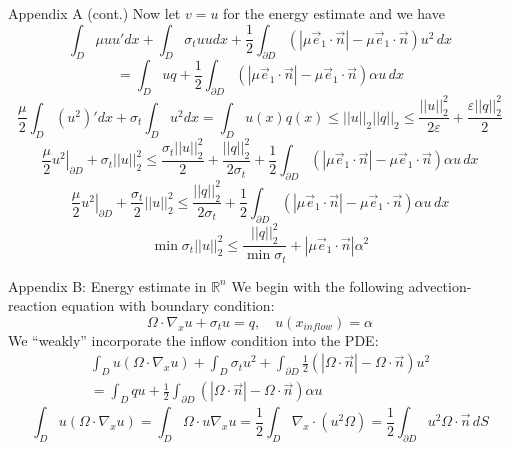 \documentclass{beamer}
\newcommand{\R}{{\mathbb R}}
\newcommand{\lt}{\left}
\newcommand{\rt}{\right}
\newcommand{\eps}{\varepsilon}
\theoremstyle{plain}
\theoremstyle{definition}
\begin{document}
\begin{frame}{Appendix A (cont.)}
Now let $v = u$ for the energy estimate and we have  
\[\int_D \mu u u' dx + \int_D \sigma_t uu dx +\frac{1}{2}\int_{\partial D}(|\mu\vec e_1 \cdot \vec n|-\mu\vec e_1 \cdot \vec n)u^2\, dx\]  
\[=\int_D uq+\frac{1}{2}\int_{\partial D}(|\mu\vec e_1 \cdot \vec n|-\mu\vec e_1 \cdot \vec n)\alpha u \, dx\]
\[\frac{\mu}{2}\int_D (u^2)'   dx +  \sigma_t\int_D u^2 dx = \int_D u(x)q(x) \leq ||u||_2 ||q||_2 \leq \frac{||u||_2^2}{2\eps} + \frac{\eps||q||_2^2}{2}\]
\[
\frac{\mu }{2}\lt.u^2\rt|_{\partial D}+ \sigma_t||u||_2^2  \leq \frac{\sigma_t||u||_2^2}{2} + \frac{||q||_2^2}{2\sigma_{t}} + \frac{1}{2}\int_{\partial D}(|\mu\vec e_1 \cdot \vec n|-\mu\vec e_1 \cdot \vec n)\alpha u \, dx 
\]
\[
\frac{\mu }{2}\lt.u^2\rt|_{\partial D}+ \frac{\sigma_t}{2}||u||_2^2  \leq  \frac{||q||_2^2}{2\sigma_{t}} + \frac{1}{2}\int_{\partial D}(|\mu\vec e_1 \cdot \vec n|-\mu\vec e_1 \cdot \vec n)\alpha u \, dx 
\]
\[\min  \sigma_t ||u||_2^2 \leq \frac{||q||_2^2}{ \min \sigma_t}+  |\mu\vec e_1\cdot \vec n|\alpha^2\]
\end{frame}

\begin{frame}{Appendix B: Energy estimate in $\R^n$}
We begin with the following advection-reaction equation with boundary condition: 
\[
\Omega \cdot \nabla_x u + \sigma_t u = q, \quad u(x_{inflow}) = \alpha
\]
We ``weakly'' incorporate the inflow condition into the PDE:
\begin{align*}
   \int_D u(\Omega \cdot \nabla_x u)+ \int_D \sigma_t u^2 + \int_{\partial D} \frac{1}{2}(|\Omega \cdot \vec n|- \Omega \cdot \vec n) u^2 \\
   = \int_D qu + \frac{1}{2}\int_{\partial D}(|\Omega \cdot \vec n|-  \Omega \cdot \vec n)\alpha  u
\end{align*}
\[
\int_D u(\Omega \cdot \nabla_x u) = \int_D \Omega \cdot u \nabla_x u =  \frac{1}{2}\int_D  \nabla_x\cdot (u^2\Omega) = \frac{1}{2} \int_{\partial D} u^2 \Omega \cdot \vec n \, dS
\]
\end{frame}
\end{document}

════════════════════

Only the lines from the top of the records through the line with "n)\alpha u \, dx\]" belong in the copy; write them out exactly, leaving out pictures.

 \documentclass{beamer}
\newcommand{\R}{{\mathbb R}}
\newcommand{\lt}{\left}
\newcommand{\rt}{\right}
\newcommand{\eps}{\varepsilon}
\theoremstyle{plain}
\theoremstyle{definition}
\begin{document}
\begin{frame}{Appendix A (cont.)}
Now let $v = u$ for the energy estimate and we have  
\[\int_D \mu u u' dx + \int_D \sigma_t uu dx +\frac{1}{2}\int_{\partial D}(|\mu\vec e_1 \cdot \vec n|-\mu\vec e_1 \cdot \vec n)u^2\, dx\]  
\[=\int_D uq+\frac{1}{2}\int_{\partial D}(|\mu\vec e_1 \cdot \vec n|-\mu\vec e_1 \cdot \vec n)\alpha u \, dx\]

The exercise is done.